Recession calls for more parent volunteers

By Christel Phillips - bio | email

LUFKIN, TX (KTRE) - We constantly hear about the negative effects of the recent recession crunch, but this recession is bringing families together. According to researchers more parents are volunteering their time, at their children's schools.

More parents without jobs are having to balance looking for work and volunteering at their schools.

Sharon Day is a parent volunteer and actually runs the PTA at Brookhollow Elementary in Lufkin.  She said, "It's very important for parents to be involved. I just feel like you give your child that added confidence." Day adds, "When you're always involved and at the school you have a greater chance of knowing how your child's behaving, how they're interacting with other children and how their grades are."

Research says many schools are leaning hard on parents for help this fall.  Across the country 53% percent of parents plan to volunteer at their children's schools, that's up 44% from last year.

Brookhollow's Principal, Don Jackson feels, volunteering leaves a last impression on children. He said, "What I see when parents are involved are happy children."

Researchers say it also helps if parents know the best areas where they can volunteer.

If your child is in elementary school volunteer where your child can see you. Small children usually love seeing their parents in the classroom.

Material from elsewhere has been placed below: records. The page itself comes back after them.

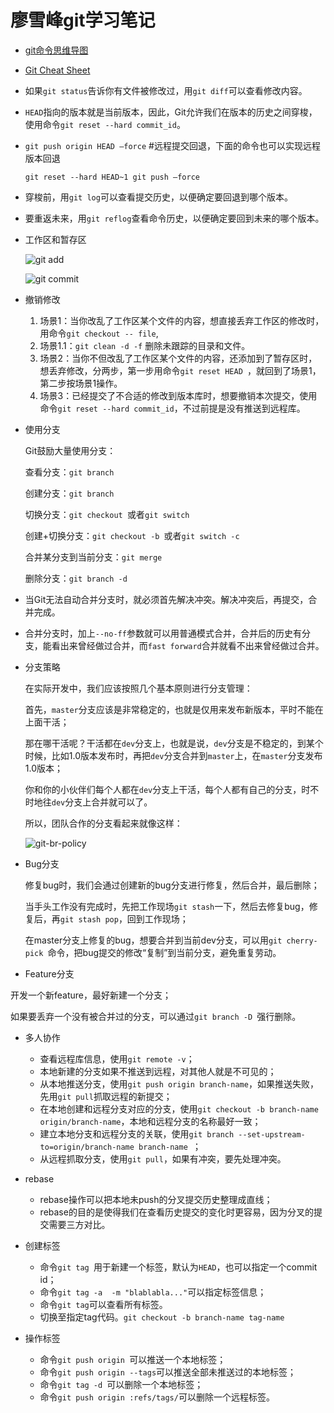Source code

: # 廖雪峰git学习笔记



- [git命令思维导图](https://www.processon.com/mindmap/5df9b79ee4b0cfc88c3e63df)

- [Git Cheat Sheet](https://gitee.com/liaoxuefeng/learn-java/raw/master/teach/git-cheatsheet.pdf)

- 如果`git status`告诉你有文件被修改过，用`git diff`可以查看修改内容。

- `HEAD`指向的版本就是当前版本，因此，Git允许我们在版本的历史之间穿梭，使用命令`git reset --hard commit_id`。

- `git push origin HEAD —force` #远程提交回退，下面的命令也可以实现远程版本回退

  `git reset --hard HEAD~1 git push —force` 

- 穿梭前，用`git log`可以查看提交历史，以便确定要回退到哪个版本。

- 要重返未来，用`git reflog`查看命令历史，以便确定要回到未来的哪个版本。

- 工作区和暂存区

  ![git add](https://www.liaoxuefeng.com/files/attachments/919020074026336/0)

  ![git commit](https://www.liaoxuefeng.com/files/attachments/919020100829536/0)


- 撤销修改

  1. 场景1：当你改乱了工作区某个文件的内容，想直接丢弃工作区的修改时，用命令`git checkout -- file`,
  2. 场景1.1：`git clean -d -f` 删除未跟踪的目录和文件。
  3. 场景2：当你不但改乱了工作区某个文件的内容，还添加到了暂存区时，想丢弃修改，分两步，第一步用命令`git reset HEAD `，就回到了场景1，第二步按场景1操作。
  4. 场景3：已经提交了不合适的修改到版本库时，想要撤销本次提交，使用命令`git reset --hard commit_id`，不过前提是没有推送到远程库。
  
-  使用分支

   Git鼓励大量使用分支：

   查看分支：`git branch`

   创建分支：`git branch `

   切换分支：`git checkout `或者`git switch `

   创建+切换分支：`git checkout -b `或者`git switch -c `

   合并某分支到当前分支：`git merge `

   删除分支：`git branch -d `


- 当Git无法自动合并分支时，就必须首先解决冲突。解决冲突后，再提交，合并完成。

- 合并分支时，加上`--no-ff`参数就可以用普通模式合并，合并后的历史有分支，能看出来曾经做过合并，而`fast forward`合并就看不出来曾经做过合并。

- 分支策略

  在实际开发中，我们应该按照几个基本原则进行分支管理：

  首先，`master`分支应该是非常稳定的，也就是仅用来发布新版本，平时不能在上面干活；

  那在哪干活呢？干活都在`dev`分支上，也就是说，`dev`分支是不稳定的，到某个时候，比如1.0版本发布时，再把`dev`分支合并到`master`上，在`master`分支发布1.0版本；

  你和你的小伙伴们每个人都在`dev`分支上干活，每个人都有自己的分支，时不时地往`dev`分支上合并就可以了。

  所以，团队合作的分支看起来就像这样：

  ![git-br-policy](https://www.liaoxuefeng.com/files/attachments/919023260793600/0)

- Bug分支

  修复bug时，我们会通过创建新的bug分支进行修复，然后合并，最后删除；

  当手头工作没有完成时，先把工作现场`git stash`一下，然后去修复bug，修复后，再`git stash pop`，回到工作现场；

  在master分支上修复的bug，想要合并到当前dev分支，可以用`git cherry-pick `命令，把bug提交的修改“复制”到当前分支，避免重复劳动。

-  Feature分支

  开发一个新feature，最好新建一个分支；

  如果要丢弃一个没有被合并过的分支，可以通过`git branch -D `强行删除。

- 多人协作

  - 查看远程库信息，使用`git remote -v`；
  - 本地新建的分支如果不推送到远程，对其他人就是不可见的；
  - 从本地推送分支，使用`git push origin branch-name`，如果推送失败，先用`git pull`抓取远程的新提交；
  - 在本地创建和远程分支对应的分支，使用`git checkout -b branch-name origin/branch-name`，本地和远程分支的名称最好一致；
  - 建立本地分支和远程分支的关联，使用`git branch --set-upstream-to=origin/branch-name branch-name `；
  - 从远程抓取分支，使用`git pull`，如果有冲突，要先处理冲突。

- rebase


  - rebase操作可以把本地未push的分叉提交历史整理成直线；
  - rebase的目的是使得我们在查看历史提交的变化时更容易，因为分叉的提交需要三方对比。

- 创建标签

  - 命令`git tag `用于新建一个标签，默认为`HEAD`，也可以指定一个commit id；
  - 命令`git tag -a  -m "blablabla..."`可以指定标签信息；
  - 命令`git tag`可以查看所有标签。
  - 切换至指定tag代码。`git checkout -b branch-name tag-name`

- 操作标签

  - 命令`git push origin `可以推送一个本地标签；
  - 命令`git push origin --tags`可以推送全部未推送过的本地标签；
  - 命令`git tag -d `可以删除一个本地标签；
  - 命令`git push origin :refs/tags/`可以删除一个远程标签。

Parent volunteers can get to know teachers, share information and see what happens in the classroom.

If your child is in middle school parents should volunteer where you can learn the most about the school's curriculum and classes. Classrooms close to parents. Although these pre-teens want you to still be invloved, they are terribly against you being in the classroom. Therefore, volunteer where you can pick up information that will help guide your child.

And if your child is in high school, volunteer where your student can see and learn from your example. Research shows parents volunteering have a small impact on high schoolers. However, activities like running the refreshment stand at the football game shows your child that "what you're doing is worth spending my time on."

Principal Jackson says schools understand not all parents can volunteer but there are ways to be involved. "Just communicate with us whenever they can," said Jackson.

Whether you're working or not, schools and teachers are always looking for good volunteers. "I guess it's kind of like the Marines, you need a few good men, we need a few good parents," laughingly, Jackson says.

Researchers also say the best way of teaching is by example and many times children that see their parents volunteer usually grow up to volunteer and commit to community service as well.